リスク分析力は予想されるリスクを予測して整理できる能力です。リスク分析力に長けている人はリスクの予測だけではなく、未然のリスク防止やリスク発生時の対策を講じることも可能です。

1-9. 実行力

実行力に長けている人は目標の設定、さらには目標達成のために欠かせない工程や行動計画を策定できます。また、意欲的に目標に向けて行動できるのも特徴です。

2. コンピテンシー評価シートの書き方

紙に文字を書く人

コンピテンシー評価シートを書くうえでは、職種によって評価項目が異なることを把握して、評価項目の尺度を設定しましょう。尺度の設定を怠ってしまうと、公平な評価につながらなくなってしまいます。

2-1. コンピテンシー評価シートの項目は職種ごとに異なる

コンピテンシー評価は職種によって異なります。たとえば、営業職であればコミュニケーション力がコンピテンシー評価の基準であり、エンジニア職であれば原因究明力が評価の基準です。そのため、コンピテンシー評価シートは職種によって変化させましょう。

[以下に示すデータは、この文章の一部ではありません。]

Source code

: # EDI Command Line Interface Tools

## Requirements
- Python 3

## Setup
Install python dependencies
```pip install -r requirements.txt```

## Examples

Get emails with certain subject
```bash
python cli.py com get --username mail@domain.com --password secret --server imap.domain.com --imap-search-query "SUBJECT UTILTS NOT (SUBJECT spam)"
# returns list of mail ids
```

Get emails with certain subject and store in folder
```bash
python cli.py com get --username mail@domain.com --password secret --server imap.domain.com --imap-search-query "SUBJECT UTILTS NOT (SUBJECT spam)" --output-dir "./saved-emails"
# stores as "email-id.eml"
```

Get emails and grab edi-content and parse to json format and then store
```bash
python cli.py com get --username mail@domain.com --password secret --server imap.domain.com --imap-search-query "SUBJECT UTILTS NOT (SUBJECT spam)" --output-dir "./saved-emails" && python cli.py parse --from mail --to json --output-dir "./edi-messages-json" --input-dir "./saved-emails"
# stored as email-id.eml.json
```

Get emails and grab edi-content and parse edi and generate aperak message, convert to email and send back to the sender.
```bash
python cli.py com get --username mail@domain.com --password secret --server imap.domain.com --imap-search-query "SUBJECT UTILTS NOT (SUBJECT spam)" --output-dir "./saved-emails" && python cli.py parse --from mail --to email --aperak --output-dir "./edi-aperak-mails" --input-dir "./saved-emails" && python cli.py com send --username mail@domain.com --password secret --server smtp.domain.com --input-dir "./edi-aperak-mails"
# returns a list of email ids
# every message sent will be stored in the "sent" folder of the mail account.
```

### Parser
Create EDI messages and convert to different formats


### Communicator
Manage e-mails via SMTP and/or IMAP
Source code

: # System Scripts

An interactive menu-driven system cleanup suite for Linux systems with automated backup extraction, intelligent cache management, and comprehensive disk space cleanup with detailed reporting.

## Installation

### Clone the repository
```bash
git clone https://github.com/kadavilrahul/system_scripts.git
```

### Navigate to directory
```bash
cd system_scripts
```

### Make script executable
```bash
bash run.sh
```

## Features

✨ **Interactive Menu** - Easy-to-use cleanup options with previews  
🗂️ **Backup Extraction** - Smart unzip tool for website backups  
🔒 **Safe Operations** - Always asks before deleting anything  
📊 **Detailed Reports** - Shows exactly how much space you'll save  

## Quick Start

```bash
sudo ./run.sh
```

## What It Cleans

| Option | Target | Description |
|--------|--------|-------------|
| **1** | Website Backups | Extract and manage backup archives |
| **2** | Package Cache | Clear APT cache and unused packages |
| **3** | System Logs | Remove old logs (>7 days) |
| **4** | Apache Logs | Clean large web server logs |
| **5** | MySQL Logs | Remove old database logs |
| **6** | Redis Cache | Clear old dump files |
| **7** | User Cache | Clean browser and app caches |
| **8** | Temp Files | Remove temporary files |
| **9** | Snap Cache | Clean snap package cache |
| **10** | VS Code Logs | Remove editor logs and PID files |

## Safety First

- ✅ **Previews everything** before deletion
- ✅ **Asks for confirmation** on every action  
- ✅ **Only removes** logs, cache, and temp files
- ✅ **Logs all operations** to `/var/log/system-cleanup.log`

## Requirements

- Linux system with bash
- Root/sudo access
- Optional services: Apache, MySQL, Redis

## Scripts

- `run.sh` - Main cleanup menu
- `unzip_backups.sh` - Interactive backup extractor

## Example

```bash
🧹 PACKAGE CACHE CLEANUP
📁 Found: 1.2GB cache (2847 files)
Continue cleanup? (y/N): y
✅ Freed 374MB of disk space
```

営業職のコンピテンシー評価をコミュニケーション力とする場合は、次のような例文になります。

コンピテンシー項目

コミュニケーション力

  • 顧客の意見に耳を傾け、理解できている(傾聴力)
  • 構成を組み立てて、自分の伝えたいことを的確に伝えられている(発言力)

2-2. 評価項目の尺度を設定する

コンピテンシー評価は、評価項目の尺度を設定することも大切です。尺度を明確にすることで公正な人事評価が下せます。尺度を設定する際は、会社全体で使用する共通尺度と従業員一人ひとりに使用する個別基準を使い分けましょう。共通尺度は「下回った」「達成できた」「上回った」といったような幅を持たせましょう。一方、個別基準は尺度を細かく設定することで、従業員自身がなにが足りなかったのかを把握しやすくなります。

3. コンピテンシー評価シートを書くときの注意点

黄色いエクスクラメーションマークのオブジェクト

コンピテンシー評価シートを書く際は、企業の理想像を押しつけないことが大切です。コンピテンシー評価は企業が求める理想の従業員を作り出すためのものではありません。そのため、企業の理想像を押しつけてしまうと、従業員のモチベーション低下につながってしまいます。

4. コンピテンシー評価シートを活用して人事評価をスムーズに

空いている道路のイラスト

コンピテンシー評価シートには自己認識力、感情マネジメント力、共感力といった項目を記載していきます。コンピテンシー評価シートは職種ごとに異なるものを設定して、各項目の尺度も用意しておきましょう。また、コンピテンシー評価を書く際は、企業の理想像を従業員に押しつけないことも大切です。コンピテンシー評価シートを活用することで、公平かつスムーズな人事評価を下せます。